Retype every entry exactly, down to the last character.
━━━ Data extracts
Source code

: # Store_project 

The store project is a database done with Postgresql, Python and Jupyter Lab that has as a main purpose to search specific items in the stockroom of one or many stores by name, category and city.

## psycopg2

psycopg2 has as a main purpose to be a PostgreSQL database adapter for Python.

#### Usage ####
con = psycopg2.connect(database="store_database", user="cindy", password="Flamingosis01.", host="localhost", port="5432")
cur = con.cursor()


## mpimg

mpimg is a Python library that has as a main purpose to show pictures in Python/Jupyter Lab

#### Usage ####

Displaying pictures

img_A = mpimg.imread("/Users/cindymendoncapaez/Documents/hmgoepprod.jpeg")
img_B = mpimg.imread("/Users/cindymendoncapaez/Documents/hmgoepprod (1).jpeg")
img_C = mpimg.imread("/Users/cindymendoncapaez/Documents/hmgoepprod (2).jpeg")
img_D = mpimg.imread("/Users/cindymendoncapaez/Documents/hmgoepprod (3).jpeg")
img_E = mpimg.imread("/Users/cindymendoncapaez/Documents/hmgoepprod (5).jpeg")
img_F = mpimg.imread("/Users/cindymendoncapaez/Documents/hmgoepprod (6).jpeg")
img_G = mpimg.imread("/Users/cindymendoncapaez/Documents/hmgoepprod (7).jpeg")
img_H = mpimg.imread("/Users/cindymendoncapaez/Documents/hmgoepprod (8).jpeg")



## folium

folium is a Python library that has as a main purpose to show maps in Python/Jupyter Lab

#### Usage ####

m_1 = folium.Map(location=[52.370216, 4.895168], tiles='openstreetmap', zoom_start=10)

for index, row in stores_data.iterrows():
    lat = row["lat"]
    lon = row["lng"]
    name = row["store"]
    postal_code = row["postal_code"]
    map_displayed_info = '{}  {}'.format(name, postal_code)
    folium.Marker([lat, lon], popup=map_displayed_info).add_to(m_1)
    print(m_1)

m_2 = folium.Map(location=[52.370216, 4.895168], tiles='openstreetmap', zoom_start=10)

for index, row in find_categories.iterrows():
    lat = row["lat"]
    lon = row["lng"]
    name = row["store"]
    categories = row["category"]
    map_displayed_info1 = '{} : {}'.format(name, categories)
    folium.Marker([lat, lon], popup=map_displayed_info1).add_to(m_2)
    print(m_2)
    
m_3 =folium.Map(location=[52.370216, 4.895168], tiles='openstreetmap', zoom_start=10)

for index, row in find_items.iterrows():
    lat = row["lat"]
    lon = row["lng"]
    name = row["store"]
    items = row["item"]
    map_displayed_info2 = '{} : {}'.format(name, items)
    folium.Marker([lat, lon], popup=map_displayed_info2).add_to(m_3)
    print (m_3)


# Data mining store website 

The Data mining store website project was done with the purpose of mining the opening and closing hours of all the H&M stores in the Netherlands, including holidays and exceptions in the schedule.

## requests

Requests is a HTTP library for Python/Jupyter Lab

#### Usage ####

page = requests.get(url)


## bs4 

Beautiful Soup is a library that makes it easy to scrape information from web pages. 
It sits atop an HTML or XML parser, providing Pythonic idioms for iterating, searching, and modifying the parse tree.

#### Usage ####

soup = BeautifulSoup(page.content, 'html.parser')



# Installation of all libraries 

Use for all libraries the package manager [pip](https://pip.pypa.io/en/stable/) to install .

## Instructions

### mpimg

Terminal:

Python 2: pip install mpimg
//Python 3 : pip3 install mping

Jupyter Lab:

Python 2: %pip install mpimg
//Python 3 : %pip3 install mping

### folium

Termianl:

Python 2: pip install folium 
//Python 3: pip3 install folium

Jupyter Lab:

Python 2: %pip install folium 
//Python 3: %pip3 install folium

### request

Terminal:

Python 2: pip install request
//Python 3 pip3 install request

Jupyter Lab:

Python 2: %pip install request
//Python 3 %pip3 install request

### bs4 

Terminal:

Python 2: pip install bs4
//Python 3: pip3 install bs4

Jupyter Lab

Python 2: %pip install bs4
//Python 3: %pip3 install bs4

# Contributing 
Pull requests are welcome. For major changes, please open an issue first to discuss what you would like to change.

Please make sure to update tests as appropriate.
━━━━━━
> Expected answer:
Source code

: # Store_project 

The store project is a database done with Postgresql, Python and Jupyter Lab that has as a main purpose to search specific items in the stockroom of one or many stores by name, category and city.

## psycopg2

psycopg2 has as a main purpose to be a PostgreSQL database adapter for Python.

#### Usage ####
con = psycopg2.connect(database="store_database", user="cindy", password="Flamingosis01.", host="localhost", port="5432")
cur = con.cursor()


## mpimg

mpimg is a Python library that has as a main purpose to show pictures in Python/Jupyter Lab

#### Usage ####

Displaying pictures

img_A = mpimg.imread("/Users/cindymendoncapaez/Documents/hmgoepprod.jpeg")
img_B = mpimg.imread("/Users/cindymendoncapaez/Documents/hmgoepprod (1).jpeg")
img_C = mpimg.imread("/Users/cindymendoncapaez/Documents/hmgoepprod (2).jpeg")
img_D = mpimg.imread("/Users/cindymendoncapaez/Documents/hmgoepprod (3).jpeg")
img_E = mpimg.imread("/Users/cindymendoncapaez/Documents/hmgoepprod (5).jpeg")
img_F = mpimg.imread("/Users/cindymendoncapaez/Documents/hmgoepprod (6).jpeg")
img_G = mpimg.imread("/Users/cindymendoncapaez/Documents/hmgoepprod (7).jpeg")
img_H = mpimg.imread("/Users/cindymendoncapaez/Documents/hmgoepprod (8).jpeg")



## folium

folium is a Python library that has as a main purpose to show maps in Python/Jupyter Lab

#### Usage ####

m_1 = folium.Map(location=[52.370216, 4.895168], tiles='openstreetmap', zoom_start=10)

for index, row in stores_data.iterrows():
    lat = row["lat"]
    lon = row["lng"]
    name = row["store"]
    postal_code = row["postal_code"]
    map_displayed_info = '{}  {}'.format(name, postal_code)
    folium.Marker([lat, lon], popup=map_displayed_info).add_to(m_1)
    print(m_1)

m_2 = folium.Map(location=[52.370216, 4.895168], tiles='openstreetmap', zoom_start=10)

for index, row in find_categories.iterrows():
    lat = row["lat"]
    lon = row["lng"]
    name = row["store"]
    categories = row["category"]
    map_displayed_info1 = '{} : {}'.format(name, categories)
    folium.Marker([lat, lon], popup=map_displayed_info1).add_to(m_2)
    print(m_2)
    
m_3 =folium.Map(location=[52.370216, 4.895168], tiles='openstreetmap', zoom_start=10)

for index, row in find_items.iterrows():
    lat = row["lat"]
    lon = row["lng"]
    name = row["store"]
    items = row["item"]
    map_displayed_info2 = '{} : {}'.format(name, items)
    folium.Marker([lat, lon], popup=map_displayed_info2).add_to(m_3)
    print (m_3)


# Data mining store website 

The Data mining store website project was done with the purpose of mining the opening and closing hours of all the H&M stores in the Netherlands, including holidays and exceptions in the schedule.

## requests

Requests is a HTTP library for Python/Jupyter Lab

#### Usage ####

page = requests.get(url)


## bs4 

Beautiful Soup is a library that makes it easy to scrape information from web pages. 
It sits atop an HTML or XML parser, providing Pythonic idioms for iterating, searching, and modifying the parse tree.

#### Usage ####

soup = BeautifulSoup(page.content, 'html.parser')



# Installation of all libraries 

Use for all libraries the package manager [pip](https://pip.pypa.io/en/stable/) to install .

## Instructions

### mpimg

Terminal:

Python 2: pip install mpimg
//Python 3 : pip3 install mping

Jupyter Lab:

Python 2: %pip install mpimg
//Python 3 : %pip3 install mping

### folium

Termianl:

Python 2: pip install folium 
//Python 3: pip3 install folium

Jupyter Lab:

Python 2: %pip install folium 
//Python 3: %pip3 install folium

### request

Terminal:

Python 2: pip install request
//Python 3 pip3 install request

Jupyter Lab:

Python 2: %pip install request
//Python 3 %pip3 install request

### bs4 

Terminal:

Python 2: pip install bs4
//Python 3: pip3 install bs4

Jupyter Lab

Python 2: %pip install bs4
//Python 3: %pip3 install bs4

# Contributing 
Pull requests are welcome. For major changes, please open an issue first to discuss what you would like to change.

Please make sure to update tests as appropriate.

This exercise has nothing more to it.